I would like to understand how the PDB manages domains. My understanding is that the internal folding of a domain is independent of inter-domain contacts that may occur in final 3d protein structure. If this is the case, why are recurring domains across a variety of proteins repeated in every PDB file in which they occur rather than have some kind of non-redundant representation and reference it? Is there a way to obtain a non-redundant representation of the 3 dimensional structures of protein domains in terms of internal coordinates?
I agree, I think understanding CATH and how it breaks down and clusters these units is the key. The only trouble is, I was hoping that where a domain occurs it will always have the same or close to the same torsion angles. Actually, I would be satisfied if all intra-domain contacts are always the same across molecular complexes. I'm not sure if that is the case or not. I will test that on a few examples from PDB but my general theoretical knowledge will still be lacking if I find they are equal since that may not always be the case.
For Calpha atoms torsion angles will be a bit more preserved, but overall structures of domains are not the same even for the same protein in PDB, since there will be a difference in sequence, ligands, and software to make a 3d protein structure from electron density map.

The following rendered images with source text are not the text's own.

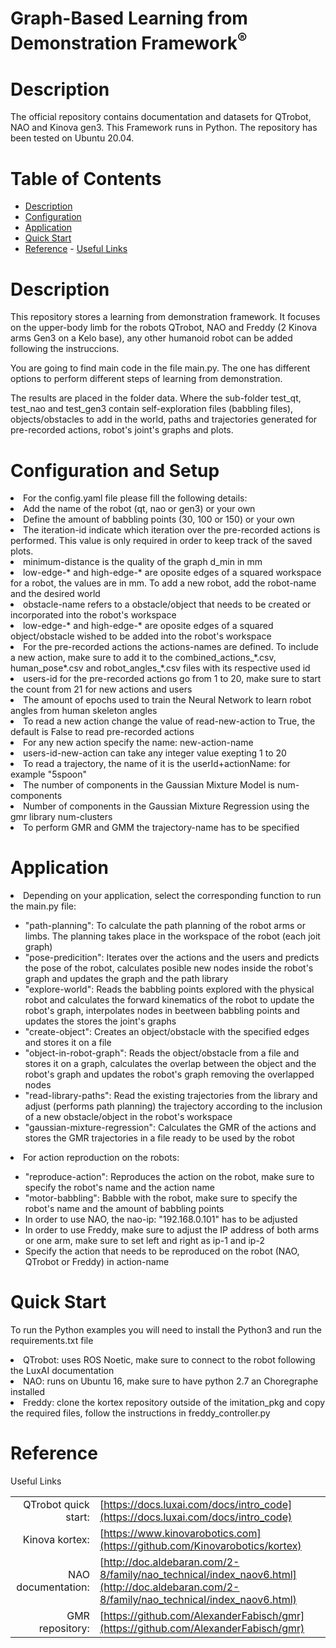 <!--
* Graph-Based Learning from Demonstration Framework
*
* Copyright (c) 2024 Natalia Quiroga Perez. All rights reserved.
*
* This software may be modified and distributed
* under the terms of the BSD 3-Clause license.
*
* Refer to the LICENSE file for details.
*
-->

<h1>Graph-Based Learning from Demonstration Framework<sup>®</sup></h1>

<a id="markdown-description" name="description"></a>
# Description

The official repository contains documentation and datasets for QTrobot, NAO and Kinova gen3. This Framework runs in Python.
The repository has been tested on Ubuntu 20.04.

<h1>Table of Contents</h1>

<!-- TOC -->

- [Description](#description)
- [Configuration](#config)
- [Application](#application)
- [Quick Start](#quickstart)
- [Reference](#reference)
      - [Useful Links](#useful-links)

<a id="description" name="description"></a>
<h1> Description</h1>

This repository stores a learning from demonstration framework. It focuses on the upper-body limb for the robots QTrobot, NAO and Freddy (2 Kinova arms Gen3 on a Kelo base), any other humanoid robot can be added following the instruccions.

You are going to find main code in the file main.py. The one has different options to perform different steps of learning from demonstration.

The results are placed in the folder data. Where the sub-folder test_qt, test_nao and test_gen3 contain self-exploration files (babbling files), objects/obstacles to add in the world, paths and trajectories generated for pre-recorded actions, robot's joint's graphs and plots.


<a id="config" name="Configuration"></a>
<h1> Configuration and Setup</h1>

<li>For the config.yaml file please fill the following details:</li>
<lu>
      <li> Add the name of the robot (qt, nao or gen3) or your own</li>
      <li> Define the amount of babbling points (30, 100 or 150) or your own</li>
      <li> The iteration-id indicate which iteration over the pre-recorded actions is performed. This value is only required in order to keep track of the saved plots.  </li>
      <li> minimum-distance is the quality of the graph d_min in mm </li>
      <li> low-edge-* and high-edge-* are oposite edges of a squared workspace for a robot, the values are in mm. To add a new robot, add the robot-name and the desired world </li>
      <li> obstacle-name refers to a obstacle/object that needs to be created or incorporated into the robot's workspace </li>
      <li> low-edge-* and high-edge-* are oposite edges of a squared object/obstacle wished to be added into the robot's workspace </li>
      <li> For the pre-recorded actions the actions-names are defined. To include a new action, make sure to add it to the combined_actions_*.csv, human_pose*.csv and robot_angles_*.csv               files with its respective used id</li>
      <li> users-id for the pre-recorded actions go from 1 to 20, make sure to start the count from 21 for new actions and users </li>
      <li> The amount of epochs used to train the Neural Network to learn robot angles from human skeleton angles </li>
      <li> To read a new action change the value of read-new-action to True, the default is False to read pre-recorded actions</li>
      <li> For any new action specify the name: new-action-name </li>
      <li> users-id-new-action can take any integer value exepting 1 to 20</li>
      <li> To read a trajectory, the name of it is the userId+actionName: for example "5spoon"
      </li>
      <li> The number of components in the Gaussian Mixture Model is num-components</li>
      <li> Number of components in the Gaussian Mixture Regression using the gmr library
      num-clusters </li>
      <li> To perform GMR and GMM the trajectory-name has to be specified</li>
</lu>

<a id="application" name="Application"></a>
<h1> Application</h1>

<li> Depending on your application, select the corresponding function to run the main.py file: </li>
<ul>
      <li>"path-planning": To calculate the path planning of the robot arms or limbs. The planning takes place in the workspace of the robot (each joit graph)</li>
      <li>"pose-predicition": Iterates over the actions and the users and predicts the pose of the robot, calculates posible new nodes inside the robot's graph and updates the graph and               the path library</li>
      <li>"explore-world": Reads the babbling points explored with the physical robot and calculates the forward kinematics of the robot to update the robot's graph, interpolates nodes in             beetween babbling points and updates the stores the joint's graphs</li>
      <li>"create-object": Creates an object/obstacle with the specified edges and stores it on a file</li>
      <li>"object-in-robot-graph": Reads the object/obstacle from a file and stores it on a graph, calculates the overlap between the object and the robot's graph and updates the robot's             graph removing the overlapped nodes</li>
      <li>"read-library-paths": Read the existing trajectories from the library and adjust (performs path planning) the trajectory according to the inclusion of a new obstacle/object in               the robot's workspace</li>
      <li>"gaussian-mixture-regression": Calculates the GMR of the actions and stores the GMR trajectories in a file ready to be used by the robot</li>
</ul>


<li>For action reproduction on the robots:</li>
<ul>
      <li> "reproduce-action": Reproduces the action on the robot, make sure to specify the robot's name and the action name</li>
      <li> "motor-babbling": Babble with the robot, make sure to specify the robot's name and the amount of babbling points</li>
      <li> In order to use NAO, the nao-ip: "192.168.0.101" has to be adjusted
      </li>
      <li> In order to use Freddy, make sure to adjust the IP address of both arms or one arm, make sure to set left and right as ip-1 and ip-2 
      </li>
      <li> Specify the action that needs to be reproduced on the robot (NAO, QTrobot or Freddy) in action-name
      </li>
</ul>

<a id="quickstart" name="quickstart"></a>
<h1> Quick Start </h1>

  To run the Python examples you will need to install the Python3 and run the requirements.txt file</li>
      <li>  QTrobot: uses ROS Noetic, make sure to connect to the robot following the LuxAI documentation</li>
      <li>  NAO: runs on Ubuntu 16, make sure to have python 2.7 an Choregraphe installed </li>
      <li>  Freddy: clone the kortex repository outside of the imitation_pkg and copy the required files, follow the instructions in freddy_controller.py</li>
<h1> Reference </h1>

Useful Links

|  |  |
| ---: | --- |
| QTrobot quick start: | [https://docs.luxai.com/docs/intro_code](https://docs.luxai.com/docs/intro_code) |
| Kinova kortex: | [https://www.kinovarobotics.com](https://github.com/Kinovarobotics/kortex)|
| NAO documentation: | [http://doc.aldebaran.com/2-8/family/nao_technical/index_naov6.html](http://doc.aldebaran.com/2-8/family/nao_technical/index_naov6.html)|
| GMR repository: | [https://github.com/AlexanderFabisch/gmr](https://github.com/AlexanderFabisch/gmr)|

That is very interesting. Then from what I can tell, if one were to mine PDB structures to predict contact or conformations then the best level to do this at is the level of the chain since domains within chains will have different conformations depending on the chain (sequence) they are taking part in.

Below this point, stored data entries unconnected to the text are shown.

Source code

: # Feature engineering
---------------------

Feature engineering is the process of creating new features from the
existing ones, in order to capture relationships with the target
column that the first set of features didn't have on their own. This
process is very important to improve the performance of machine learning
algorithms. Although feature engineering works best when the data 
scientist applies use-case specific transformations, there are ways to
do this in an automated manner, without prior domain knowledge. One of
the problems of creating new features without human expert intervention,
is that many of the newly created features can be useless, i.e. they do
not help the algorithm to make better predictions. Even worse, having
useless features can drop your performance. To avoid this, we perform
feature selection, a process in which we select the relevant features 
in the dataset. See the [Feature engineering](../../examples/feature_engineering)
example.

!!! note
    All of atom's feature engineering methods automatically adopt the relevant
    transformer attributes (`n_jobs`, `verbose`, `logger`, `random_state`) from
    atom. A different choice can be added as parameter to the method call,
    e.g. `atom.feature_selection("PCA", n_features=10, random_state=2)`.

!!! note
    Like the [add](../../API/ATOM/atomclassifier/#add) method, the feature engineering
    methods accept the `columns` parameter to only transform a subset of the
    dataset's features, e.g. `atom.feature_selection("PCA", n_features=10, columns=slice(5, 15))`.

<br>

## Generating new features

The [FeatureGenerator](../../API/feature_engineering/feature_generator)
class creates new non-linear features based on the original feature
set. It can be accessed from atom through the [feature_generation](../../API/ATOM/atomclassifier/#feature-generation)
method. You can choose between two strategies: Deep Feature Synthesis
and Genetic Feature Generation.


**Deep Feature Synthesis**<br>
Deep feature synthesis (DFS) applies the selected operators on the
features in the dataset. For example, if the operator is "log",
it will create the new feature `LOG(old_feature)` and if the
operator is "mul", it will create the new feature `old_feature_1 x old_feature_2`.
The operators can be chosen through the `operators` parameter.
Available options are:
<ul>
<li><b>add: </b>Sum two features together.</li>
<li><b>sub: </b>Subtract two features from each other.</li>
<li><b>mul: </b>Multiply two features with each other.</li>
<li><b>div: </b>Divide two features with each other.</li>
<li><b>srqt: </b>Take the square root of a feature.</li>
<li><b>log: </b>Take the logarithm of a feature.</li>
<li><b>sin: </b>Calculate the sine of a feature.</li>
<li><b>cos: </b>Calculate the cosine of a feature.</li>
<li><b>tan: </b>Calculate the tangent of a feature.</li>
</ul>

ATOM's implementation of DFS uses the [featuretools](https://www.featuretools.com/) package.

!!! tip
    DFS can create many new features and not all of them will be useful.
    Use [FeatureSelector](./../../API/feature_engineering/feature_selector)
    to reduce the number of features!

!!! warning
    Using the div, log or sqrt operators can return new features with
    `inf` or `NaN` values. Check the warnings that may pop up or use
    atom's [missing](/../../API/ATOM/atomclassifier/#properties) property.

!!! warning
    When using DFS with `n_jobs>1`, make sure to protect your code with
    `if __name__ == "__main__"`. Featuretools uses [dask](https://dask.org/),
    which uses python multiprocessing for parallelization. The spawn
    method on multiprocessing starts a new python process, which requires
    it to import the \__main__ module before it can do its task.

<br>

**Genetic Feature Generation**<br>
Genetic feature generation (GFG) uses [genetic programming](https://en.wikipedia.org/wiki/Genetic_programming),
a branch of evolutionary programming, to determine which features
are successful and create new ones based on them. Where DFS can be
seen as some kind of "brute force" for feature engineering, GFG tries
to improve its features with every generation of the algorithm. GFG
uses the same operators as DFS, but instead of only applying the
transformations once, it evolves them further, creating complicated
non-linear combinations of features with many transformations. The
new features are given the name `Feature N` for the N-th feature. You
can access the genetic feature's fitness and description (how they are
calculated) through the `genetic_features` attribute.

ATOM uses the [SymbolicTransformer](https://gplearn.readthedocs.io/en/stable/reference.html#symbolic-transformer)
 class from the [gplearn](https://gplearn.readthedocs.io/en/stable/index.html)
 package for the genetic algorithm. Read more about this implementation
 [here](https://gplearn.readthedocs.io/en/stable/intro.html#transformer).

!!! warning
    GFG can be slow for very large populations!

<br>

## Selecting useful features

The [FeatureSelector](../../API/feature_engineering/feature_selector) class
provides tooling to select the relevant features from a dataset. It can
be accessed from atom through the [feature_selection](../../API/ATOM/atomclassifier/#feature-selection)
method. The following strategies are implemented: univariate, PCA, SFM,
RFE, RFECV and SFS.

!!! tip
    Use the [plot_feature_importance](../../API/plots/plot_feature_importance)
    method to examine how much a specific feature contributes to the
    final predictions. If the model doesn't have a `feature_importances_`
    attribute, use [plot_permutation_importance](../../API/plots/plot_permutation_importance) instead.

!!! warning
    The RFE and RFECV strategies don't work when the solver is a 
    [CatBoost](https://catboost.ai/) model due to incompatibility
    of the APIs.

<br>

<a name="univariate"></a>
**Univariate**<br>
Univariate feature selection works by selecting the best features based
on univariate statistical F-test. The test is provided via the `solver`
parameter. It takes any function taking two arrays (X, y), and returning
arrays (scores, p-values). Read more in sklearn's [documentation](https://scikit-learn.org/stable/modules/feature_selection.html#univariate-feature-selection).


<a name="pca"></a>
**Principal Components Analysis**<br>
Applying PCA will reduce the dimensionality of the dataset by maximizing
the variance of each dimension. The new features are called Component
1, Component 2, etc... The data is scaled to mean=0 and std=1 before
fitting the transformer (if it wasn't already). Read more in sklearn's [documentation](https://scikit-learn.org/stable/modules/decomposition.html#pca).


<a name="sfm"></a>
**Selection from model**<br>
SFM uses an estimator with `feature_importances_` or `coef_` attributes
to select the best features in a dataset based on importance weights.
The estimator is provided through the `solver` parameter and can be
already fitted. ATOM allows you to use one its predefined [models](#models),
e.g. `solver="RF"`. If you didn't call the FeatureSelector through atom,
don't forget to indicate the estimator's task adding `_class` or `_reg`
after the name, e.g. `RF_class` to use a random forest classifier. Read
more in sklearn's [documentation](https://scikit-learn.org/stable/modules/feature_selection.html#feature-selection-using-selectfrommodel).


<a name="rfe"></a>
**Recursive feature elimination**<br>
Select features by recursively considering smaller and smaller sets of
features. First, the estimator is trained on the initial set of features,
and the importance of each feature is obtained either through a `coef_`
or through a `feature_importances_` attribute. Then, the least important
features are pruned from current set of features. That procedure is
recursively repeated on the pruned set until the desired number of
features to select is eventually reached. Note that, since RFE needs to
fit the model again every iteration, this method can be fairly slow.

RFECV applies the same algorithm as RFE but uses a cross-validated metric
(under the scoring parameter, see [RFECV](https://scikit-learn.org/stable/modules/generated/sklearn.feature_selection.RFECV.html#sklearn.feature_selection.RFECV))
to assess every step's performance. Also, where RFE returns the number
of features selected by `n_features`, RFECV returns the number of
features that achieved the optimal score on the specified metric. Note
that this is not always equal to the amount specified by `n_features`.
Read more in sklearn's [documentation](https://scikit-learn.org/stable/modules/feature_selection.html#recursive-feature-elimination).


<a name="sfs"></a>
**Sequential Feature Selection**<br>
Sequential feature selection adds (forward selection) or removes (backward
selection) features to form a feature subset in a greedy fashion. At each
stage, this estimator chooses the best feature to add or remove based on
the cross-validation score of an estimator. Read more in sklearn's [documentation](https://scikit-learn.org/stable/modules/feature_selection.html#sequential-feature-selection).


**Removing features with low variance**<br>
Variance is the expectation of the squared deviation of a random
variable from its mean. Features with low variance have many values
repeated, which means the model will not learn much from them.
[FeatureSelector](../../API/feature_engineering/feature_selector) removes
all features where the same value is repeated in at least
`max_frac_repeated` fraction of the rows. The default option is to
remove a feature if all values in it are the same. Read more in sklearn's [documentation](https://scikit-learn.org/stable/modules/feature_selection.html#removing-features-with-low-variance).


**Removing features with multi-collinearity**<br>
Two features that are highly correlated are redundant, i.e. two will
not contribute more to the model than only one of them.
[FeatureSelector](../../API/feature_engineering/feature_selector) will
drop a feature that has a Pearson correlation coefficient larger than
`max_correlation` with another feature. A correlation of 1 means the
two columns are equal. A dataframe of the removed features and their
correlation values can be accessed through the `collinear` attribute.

But I fear it may not be as simple as that since ligands are not part of peptide chains per se and nonetheless have effect on the conformations of the chains it contacts? Hmmm.
There are many papers out there doing ML and stat technique to predict conformations from sequence and known structural data but I have not seen these considerations addressed and perhaps the mining of structural information is not as simple as it may seem at first. It seems what I have learned on this thread is a sequence without it context is not meaningful and Anfinsen's principal applies only to the full biological unit and not at domain or even chain level.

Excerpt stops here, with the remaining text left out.